The MRI showed no acute bone injury, bone contusion, or fracture; no ligamentous injury; and no soft tissue edema or swelling. However, the MRI scan did not depict the shoulder completely, and the radiologist recommended further scapula MRI or CT to rule out fracture. On day three, the player felt better and was back in full training but he was still stiffer in the shoulder than expected, so Ahmed arranged an x-ray. The x-ray report received at 4 p.m. showed a minimally displaced fracture of the inferior border of the right scapula.
Ahmed discussed the case with the head physio, radiologist Dr. Gajan Rajeswaran of the Fortius Clinic, and also with the orthopedic surgeon, the player, the manager, and the football director. Within half an hour, it was decided that a CT was necessary, and this was performed at 6:30 p.m. The report was ready by 7:53 p.m., which confirmed the presence of a fracture.
The case was further discussed, factoring in ethics, the player's motivation not to miss games, and his wish to keep the information private, particularly from the opposition and the media. Therapy guidance was found in the literature which revealed that all undisplaced fractures could be treated nonoperatively.
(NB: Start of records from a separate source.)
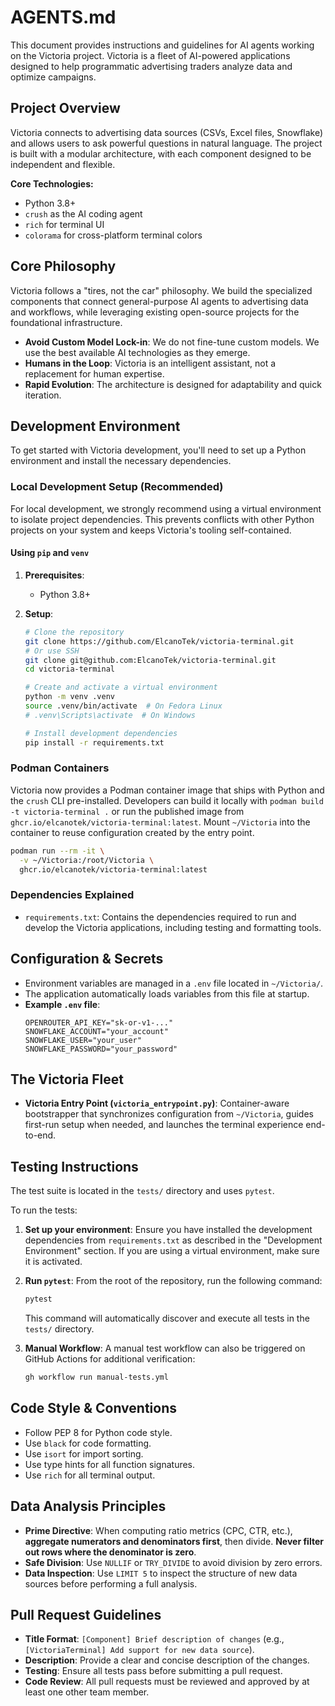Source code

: # AGENTS.md

This document provides instructions and guidelines for AI agents working on the Victoria project. Victoria is a fleet of AI-powered applications designed to help programmatic advertising traders analyze data and optimize campaigns.

## Project Overview

Victoria connects to advertising data sources (CSVs, Excel files, Snowflake) and allows users to ask powerful questions in natural language. The project is built with a modular architecture, with each component designed to be independent and flexible.

**Core Technologies:**
- Python 3.8+
- `crush` as the AI coding agent
- `rich` for terminal UI
- `colorama` for cross-platform terminal colors

## Core Philosophy

Victoria follows a "tires, not the car" philosophy. We build the specialized components that connect general-purpose AI agents to advertising data and workflows, while leveraging existing open-source projects for the foundational infrastructure.

- **Avoid Custom Model Lock-in**: We do not fine-tune custom models. We use the best available AI technologies as they emerge.
- **Humans in the Loop**: Victoria is an intelligent assistant, not a replacement for human expertise.
- **Rapid Evolution**: The architecture is designed for adaptability and quick iteration.

## Development Environment

To get started with Victoria development, you'll need to set up a Python environment and install the necessary dependencies.

### Local Development Setup (Recommended)

For local development, we strongly recommend using a virtual environment to isolate project dependencies. This prevents conflicts with other Python projects on your system and keeps Victoria's tooling self-contained.

#### Using `pip` and `venv`

1.  **Prerequisites**:
    - Python 3.8+

2.  **Setup**:
    ```bash
    # Clone the repository
    git clone https://github.com/ElcanoTek/victoria-terminal.git
    # Or use SSH
    git clone git@github.com:ElcanoTek/victoria-terminal.git
    cd victoria-terminal

    # Create and activate a virtual environment
    python -m venv .venv
    source .venv/bin/activate  # On Fedora Linux
    # .venv\Scripts\activate  # On Windows

    # Install development dependencies
    pip install -r requirements.txt
    ```

### Podman Containers

Victoria now provides a Podman container image that ships with Python and the `crush` CLI pre-installed. Developers can build it locally with `podman build -t victoria-terminal .` or run the published image from `ghcr.io/elcanotek/victoria-terminal:latest`. Mount `~/Victoria` into the container to reuse configuration created by the entry point.

```bash
podman run --rm -it \
  -v ~/Victoria:/root/Victoria \
  ghcr.io/elcanotek/victoria-terminal:latest
```

### Dependencies Explained

- `requirements.txt`: Contains the dependencies required to run and develop the Victoria applications, including testing and formatting tools.

## Configuration & Secrets

- Environment variables are managed in a `.env` file located in `~/Victoria/`.
- The application automatically loads variables from this file at startup.
- **Example `.env` file**:
  ```
  OPENROUTER_API_KEY="sk-or-v1-..."
  SNOWFLAKE_ACCOUNT="your_account"
  SNOWFLAKE_USER="your_user"
  SNOWFLAKE_PASSWORD="your_password"
  ```

## The Victoria Fleet

- **Victoria Entry Point (`victoria_entrypoint.py`)**: Container-aware bootstrapper that synchronizes configuration from `~/Victoria`, guides first-run setup when needed, and launches the terminal experience end-to-end.

## Testing Instructions

The test suite is located in the `tests/` directory and uses `pytest`.

To run the tests:

1.  **Set up your environment**: Ensure you have installed the development dependencies from `requirements.txt` as described in the "Development Environment" section. If you are using a virtual environment, make sure it is activated.

2.  **Run `pytest`**: From the root of the repository, run the following command:
    ```bash
    pytest
    ```
    This command will automatically discover and execute all tests in the `tests/` directory.

3.  **Manual Workflow**: A manual test workflow can also be triggered on GitHub Actions for additional verification:
    ```bash
    gh workflow run manual-tests.yml
    ```

## Code Style & Conventions

- Follow PEP 8 for Python code style.
- Use `black` for code formatting.
- Use `isort` for import sorting.
- Use type hints for all function signatures.
- Use `rich` for all terminal output.

## Data Analysis Principles

- **Prime Directive**: When computing ratio metrics (CPC, CTR, etc.), **aggregate numerators and denominators first**, then divide. **Never filter out rows where the denominator is zero**.
- **Safe Division**: Use `NULLIF` or `TRY_DIVIDE` to avoid division by zero errors.
- **Data Inspection**: Use `LIMIT 5` to inspect the structure of new data sources before performing a full analysis.

## Pull Request Guidelines

- **Title Format**: `[Component] Brief description of changes` (e.g., `[VictoriaTerminal] Add support for new data source`).
- **Description**: Provide a clear and concise description of the changes.
- **Testing**: Ensure all tests pass before submitting a pull request.
- **Code Review**: All pull requests must be reviewed and approved by at least one other team member.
On day four, prematch assessment showed good shoulder movement. Postmatch, Ahmad updated the radiologist, noting that the player landed on his right side during the game but completed the match and felt fine afterward. The medics conducted a series of x-rays over the following few days to make sure that the fracture had not been further displaced. The assessments revealed weaker forward flexion but a stable fracture. Ten days after the initial injury and an hour before the next match, his movement was good. Prematch assessment was carried out for his remaining game on day 18 postinjury, and he completed his season by setting up the winning goal for his team.
In retrospect, Ahmed noted that an earlier x-ray would have detected the fracture more quickly. Imaging choice is vital, he noted, as well as timely discussion with the radiologist and other specialists. Communication, ethics, and continual reflection were also key.
Questions from the online audience
During the Q&A section, one attendee asked whether clinically obvious hernias should be imaged at all. Chairing the session and presenting on groin injury, Dr. Gajan Rajeswaran told attendees that even in nonelite sport, a clinically obvious hernia should be imaged, as often there remain queries over alternative causes of symptoms. The imaging may show multiple other elements such as pubis- or hip-related pathologies, as well as patients with inguinal hernia, he noted.
Dr. Gajan Rajeswaran.
"Part of the game is to differentiate which is the most important problem for the patient or sometimes they're equally important and you need to deal with them all. If there's any query you need to image and that's especially the case in elite sport," Rajeswaran said.
Responding to another question about what type of imaging is conducted presigning, he noted that because players could only be in the MRI scanner for a limited time the clinic had a skeleton structure to MR protocols to get basic information about how good the players' hips, knees, and ankles are, for example.
"If there is a preexisting problem then we tend to do more dedicated imaging," he said, pointing to dedicated protocols for players with preexisting groin injuries.